EXERCISE REQUIREMENTS =>
Go through the records below and return each line that has "Пусть" in it.

[Records contained in a dataset]
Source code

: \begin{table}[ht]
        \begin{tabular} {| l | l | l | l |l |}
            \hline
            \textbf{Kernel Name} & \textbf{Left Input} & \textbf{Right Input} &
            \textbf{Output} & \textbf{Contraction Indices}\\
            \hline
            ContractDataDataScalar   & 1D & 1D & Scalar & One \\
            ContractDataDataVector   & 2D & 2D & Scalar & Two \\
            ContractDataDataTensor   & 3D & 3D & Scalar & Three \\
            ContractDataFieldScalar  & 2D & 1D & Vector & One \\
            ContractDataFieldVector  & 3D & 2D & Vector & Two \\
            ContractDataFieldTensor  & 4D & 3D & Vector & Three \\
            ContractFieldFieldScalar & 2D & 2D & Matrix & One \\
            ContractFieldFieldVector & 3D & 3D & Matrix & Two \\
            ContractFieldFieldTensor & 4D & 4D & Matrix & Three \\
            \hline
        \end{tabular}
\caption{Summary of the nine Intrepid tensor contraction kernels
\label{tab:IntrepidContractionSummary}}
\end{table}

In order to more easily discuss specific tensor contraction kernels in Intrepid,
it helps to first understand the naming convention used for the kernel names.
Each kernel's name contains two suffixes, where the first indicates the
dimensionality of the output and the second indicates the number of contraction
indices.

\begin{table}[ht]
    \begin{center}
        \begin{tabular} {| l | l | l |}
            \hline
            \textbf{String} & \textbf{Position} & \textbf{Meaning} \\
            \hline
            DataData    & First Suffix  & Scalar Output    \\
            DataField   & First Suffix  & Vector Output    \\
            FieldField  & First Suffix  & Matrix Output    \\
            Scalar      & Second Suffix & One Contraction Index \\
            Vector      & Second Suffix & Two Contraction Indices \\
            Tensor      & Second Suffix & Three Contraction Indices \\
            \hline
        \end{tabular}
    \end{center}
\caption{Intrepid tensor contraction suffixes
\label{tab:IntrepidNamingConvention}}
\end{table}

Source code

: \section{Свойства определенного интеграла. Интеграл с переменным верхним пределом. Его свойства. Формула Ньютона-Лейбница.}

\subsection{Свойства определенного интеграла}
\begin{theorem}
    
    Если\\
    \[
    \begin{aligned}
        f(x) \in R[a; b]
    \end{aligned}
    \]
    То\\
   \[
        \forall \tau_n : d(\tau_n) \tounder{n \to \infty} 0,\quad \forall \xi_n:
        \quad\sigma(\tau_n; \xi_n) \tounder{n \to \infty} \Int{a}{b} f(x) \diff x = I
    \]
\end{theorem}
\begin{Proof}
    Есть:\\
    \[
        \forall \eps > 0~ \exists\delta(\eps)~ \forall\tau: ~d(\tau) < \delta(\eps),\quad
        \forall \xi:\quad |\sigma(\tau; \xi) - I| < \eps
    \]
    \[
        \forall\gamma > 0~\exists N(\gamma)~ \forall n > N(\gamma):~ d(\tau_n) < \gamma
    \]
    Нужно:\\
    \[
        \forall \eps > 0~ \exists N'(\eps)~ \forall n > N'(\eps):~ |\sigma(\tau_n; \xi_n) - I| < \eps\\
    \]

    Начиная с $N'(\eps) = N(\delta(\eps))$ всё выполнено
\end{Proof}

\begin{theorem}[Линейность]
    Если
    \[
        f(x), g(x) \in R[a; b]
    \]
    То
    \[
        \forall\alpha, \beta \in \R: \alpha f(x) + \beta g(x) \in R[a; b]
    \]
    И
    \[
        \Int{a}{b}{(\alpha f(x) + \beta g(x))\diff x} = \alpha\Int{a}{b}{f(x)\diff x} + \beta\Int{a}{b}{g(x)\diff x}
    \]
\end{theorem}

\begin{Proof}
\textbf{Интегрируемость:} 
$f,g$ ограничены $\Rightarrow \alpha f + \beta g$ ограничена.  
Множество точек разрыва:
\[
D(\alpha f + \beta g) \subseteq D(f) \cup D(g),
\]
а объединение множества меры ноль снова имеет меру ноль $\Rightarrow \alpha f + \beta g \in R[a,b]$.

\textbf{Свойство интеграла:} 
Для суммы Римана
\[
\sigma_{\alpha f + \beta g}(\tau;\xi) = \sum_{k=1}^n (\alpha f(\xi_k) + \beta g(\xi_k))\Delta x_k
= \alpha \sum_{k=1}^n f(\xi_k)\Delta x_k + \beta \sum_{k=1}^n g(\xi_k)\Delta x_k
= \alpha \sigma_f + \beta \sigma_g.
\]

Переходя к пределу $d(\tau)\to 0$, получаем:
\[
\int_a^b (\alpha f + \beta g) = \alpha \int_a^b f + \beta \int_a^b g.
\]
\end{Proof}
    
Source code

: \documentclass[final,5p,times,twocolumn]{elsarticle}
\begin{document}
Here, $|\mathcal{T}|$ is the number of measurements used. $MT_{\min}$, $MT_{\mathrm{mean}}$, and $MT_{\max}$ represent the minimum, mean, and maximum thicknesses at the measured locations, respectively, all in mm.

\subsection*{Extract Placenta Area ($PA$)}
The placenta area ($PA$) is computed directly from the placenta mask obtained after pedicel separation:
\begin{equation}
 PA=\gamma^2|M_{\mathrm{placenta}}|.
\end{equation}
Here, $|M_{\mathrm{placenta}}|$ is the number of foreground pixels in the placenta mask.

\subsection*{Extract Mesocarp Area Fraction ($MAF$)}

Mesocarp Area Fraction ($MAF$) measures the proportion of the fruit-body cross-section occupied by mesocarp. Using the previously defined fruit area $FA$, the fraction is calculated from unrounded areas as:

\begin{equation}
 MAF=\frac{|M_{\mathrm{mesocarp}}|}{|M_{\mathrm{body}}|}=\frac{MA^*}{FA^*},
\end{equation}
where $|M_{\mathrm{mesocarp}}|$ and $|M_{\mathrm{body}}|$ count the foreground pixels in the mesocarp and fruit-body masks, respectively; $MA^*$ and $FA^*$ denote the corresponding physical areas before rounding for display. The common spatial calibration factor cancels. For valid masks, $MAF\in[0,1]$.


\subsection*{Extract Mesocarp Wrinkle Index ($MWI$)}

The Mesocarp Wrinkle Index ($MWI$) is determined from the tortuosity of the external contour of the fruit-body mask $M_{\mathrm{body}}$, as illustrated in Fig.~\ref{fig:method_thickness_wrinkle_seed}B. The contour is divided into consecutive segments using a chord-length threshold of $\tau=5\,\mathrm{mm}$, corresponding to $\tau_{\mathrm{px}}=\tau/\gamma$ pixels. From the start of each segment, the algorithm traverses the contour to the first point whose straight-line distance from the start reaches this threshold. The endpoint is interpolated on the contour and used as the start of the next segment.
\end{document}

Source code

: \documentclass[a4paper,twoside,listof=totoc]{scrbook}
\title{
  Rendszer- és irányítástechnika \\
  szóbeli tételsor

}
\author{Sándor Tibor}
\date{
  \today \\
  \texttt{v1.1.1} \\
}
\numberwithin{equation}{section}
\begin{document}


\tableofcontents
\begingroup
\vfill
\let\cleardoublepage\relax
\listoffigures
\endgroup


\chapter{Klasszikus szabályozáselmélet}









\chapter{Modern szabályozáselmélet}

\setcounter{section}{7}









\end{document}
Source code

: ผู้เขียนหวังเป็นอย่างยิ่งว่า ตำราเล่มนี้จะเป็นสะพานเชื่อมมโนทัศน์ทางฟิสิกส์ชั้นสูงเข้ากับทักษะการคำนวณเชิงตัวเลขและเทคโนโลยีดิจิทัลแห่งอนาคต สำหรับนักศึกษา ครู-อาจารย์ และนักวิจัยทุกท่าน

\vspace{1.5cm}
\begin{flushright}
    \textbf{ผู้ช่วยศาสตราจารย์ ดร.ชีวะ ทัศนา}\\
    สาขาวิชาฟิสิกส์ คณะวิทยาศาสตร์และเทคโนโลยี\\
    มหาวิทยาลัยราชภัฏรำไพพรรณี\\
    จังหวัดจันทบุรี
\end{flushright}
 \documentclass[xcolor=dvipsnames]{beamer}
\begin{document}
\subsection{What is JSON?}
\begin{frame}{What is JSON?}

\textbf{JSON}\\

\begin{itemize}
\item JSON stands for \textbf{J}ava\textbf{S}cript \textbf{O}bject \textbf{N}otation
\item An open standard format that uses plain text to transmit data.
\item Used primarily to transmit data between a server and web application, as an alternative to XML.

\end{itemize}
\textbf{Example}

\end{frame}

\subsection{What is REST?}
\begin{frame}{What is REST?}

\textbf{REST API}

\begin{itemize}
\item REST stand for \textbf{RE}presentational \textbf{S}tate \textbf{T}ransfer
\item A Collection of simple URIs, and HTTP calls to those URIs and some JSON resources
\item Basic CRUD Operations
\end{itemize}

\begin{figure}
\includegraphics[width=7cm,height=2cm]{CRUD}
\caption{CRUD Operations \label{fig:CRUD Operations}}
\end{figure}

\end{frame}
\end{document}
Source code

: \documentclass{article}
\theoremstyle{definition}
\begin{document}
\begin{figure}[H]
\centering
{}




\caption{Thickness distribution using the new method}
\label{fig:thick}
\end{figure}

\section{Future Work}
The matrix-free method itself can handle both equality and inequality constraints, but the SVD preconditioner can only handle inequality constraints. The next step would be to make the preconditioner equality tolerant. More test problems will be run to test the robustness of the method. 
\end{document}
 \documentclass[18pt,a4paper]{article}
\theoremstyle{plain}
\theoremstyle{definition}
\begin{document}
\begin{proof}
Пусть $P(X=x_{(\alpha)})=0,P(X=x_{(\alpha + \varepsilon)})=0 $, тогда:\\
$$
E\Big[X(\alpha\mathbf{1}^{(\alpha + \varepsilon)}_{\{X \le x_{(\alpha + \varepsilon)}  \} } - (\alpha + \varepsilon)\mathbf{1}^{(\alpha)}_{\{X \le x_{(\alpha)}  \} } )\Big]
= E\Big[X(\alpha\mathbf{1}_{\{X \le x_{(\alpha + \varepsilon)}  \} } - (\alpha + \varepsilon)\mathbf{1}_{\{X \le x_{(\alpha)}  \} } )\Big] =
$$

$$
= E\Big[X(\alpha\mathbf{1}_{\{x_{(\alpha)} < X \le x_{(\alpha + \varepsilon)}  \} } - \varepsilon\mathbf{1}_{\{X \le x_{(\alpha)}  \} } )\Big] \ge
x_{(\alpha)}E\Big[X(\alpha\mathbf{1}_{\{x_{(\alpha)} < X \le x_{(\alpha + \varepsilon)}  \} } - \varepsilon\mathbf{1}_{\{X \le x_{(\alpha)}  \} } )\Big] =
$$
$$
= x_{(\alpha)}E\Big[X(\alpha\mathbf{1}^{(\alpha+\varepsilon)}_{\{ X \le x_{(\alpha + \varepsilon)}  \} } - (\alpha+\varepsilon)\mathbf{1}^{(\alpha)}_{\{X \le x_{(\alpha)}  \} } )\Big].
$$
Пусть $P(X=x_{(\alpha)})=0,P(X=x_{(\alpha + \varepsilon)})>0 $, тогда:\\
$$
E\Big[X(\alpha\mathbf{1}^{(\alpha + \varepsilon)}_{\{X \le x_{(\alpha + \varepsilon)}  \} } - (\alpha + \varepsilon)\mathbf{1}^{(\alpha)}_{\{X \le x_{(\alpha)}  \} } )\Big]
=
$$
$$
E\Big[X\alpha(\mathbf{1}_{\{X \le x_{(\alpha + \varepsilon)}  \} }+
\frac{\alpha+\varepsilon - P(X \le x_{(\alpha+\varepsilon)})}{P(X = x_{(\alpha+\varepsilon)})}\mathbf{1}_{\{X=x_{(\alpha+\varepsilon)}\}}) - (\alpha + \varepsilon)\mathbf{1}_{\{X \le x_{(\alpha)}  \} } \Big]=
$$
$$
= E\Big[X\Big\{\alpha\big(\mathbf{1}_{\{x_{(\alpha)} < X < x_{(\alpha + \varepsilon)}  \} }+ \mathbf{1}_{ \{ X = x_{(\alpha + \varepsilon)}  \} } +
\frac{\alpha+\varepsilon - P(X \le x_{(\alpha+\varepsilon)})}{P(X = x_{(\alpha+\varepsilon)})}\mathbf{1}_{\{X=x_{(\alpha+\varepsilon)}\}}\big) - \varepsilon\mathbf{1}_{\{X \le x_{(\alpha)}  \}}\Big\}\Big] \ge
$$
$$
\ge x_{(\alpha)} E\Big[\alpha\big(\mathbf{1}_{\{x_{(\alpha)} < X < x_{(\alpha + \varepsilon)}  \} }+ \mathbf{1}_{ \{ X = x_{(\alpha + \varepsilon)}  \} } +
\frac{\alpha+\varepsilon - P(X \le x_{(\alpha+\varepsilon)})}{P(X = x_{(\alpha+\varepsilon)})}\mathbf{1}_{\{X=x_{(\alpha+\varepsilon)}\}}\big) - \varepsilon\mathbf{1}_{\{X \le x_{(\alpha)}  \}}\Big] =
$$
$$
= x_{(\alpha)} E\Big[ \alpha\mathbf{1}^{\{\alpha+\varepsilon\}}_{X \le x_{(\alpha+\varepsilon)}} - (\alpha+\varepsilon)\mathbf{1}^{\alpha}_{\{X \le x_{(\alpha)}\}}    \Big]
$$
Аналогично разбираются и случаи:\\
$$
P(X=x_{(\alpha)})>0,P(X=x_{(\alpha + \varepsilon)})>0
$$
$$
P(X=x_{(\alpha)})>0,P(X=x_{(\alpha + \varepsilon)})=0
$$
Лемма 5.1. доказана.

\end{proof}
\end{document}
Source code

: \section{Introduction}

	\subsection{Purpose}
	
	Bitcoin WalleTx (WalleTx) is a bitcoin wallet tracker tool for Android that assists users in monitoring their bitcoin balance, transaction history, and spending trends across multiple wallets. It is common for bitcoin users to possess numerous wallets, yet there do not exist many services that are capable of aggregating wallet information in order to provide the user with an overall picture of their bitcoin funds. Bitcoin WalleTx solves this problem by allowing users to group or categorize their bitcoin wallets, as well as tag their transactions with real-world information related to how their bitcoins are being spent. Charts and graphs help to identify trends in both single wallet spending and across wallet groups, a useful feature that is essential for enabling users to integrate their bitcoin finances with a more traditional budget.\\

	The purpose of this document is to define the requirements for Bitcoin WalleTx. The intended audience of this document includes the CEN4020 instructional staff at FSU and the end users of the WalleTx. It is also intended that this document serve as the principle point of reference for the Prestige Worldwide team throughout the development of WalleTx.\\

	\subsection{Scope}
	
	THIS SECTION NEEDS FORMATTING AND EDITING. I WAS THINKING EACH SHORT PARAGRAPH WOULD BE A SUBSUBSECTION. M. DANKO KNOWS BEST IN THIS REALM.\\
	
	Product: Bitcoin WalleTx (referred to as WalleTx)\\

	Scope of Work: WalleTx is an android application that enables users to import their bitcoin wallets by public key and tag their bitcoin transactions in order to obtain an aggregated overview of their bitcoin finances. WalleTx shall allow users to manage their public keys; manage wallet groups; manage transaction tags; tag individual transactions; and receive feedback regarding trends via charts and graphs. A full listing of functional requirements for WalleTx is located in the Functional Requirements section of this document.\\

RESPONSE TO THIS EXERCISE =>
Пусть $P(X=x_{(\alpha)})=0,P(X=x_{(\alpha + \varepsilon)})=0 $, тогда:\\
Пусть $P(X=x_{(\alpha)})=0,P(X=x_{(\alpha + \varepsilon)})>0 $, тогда:\\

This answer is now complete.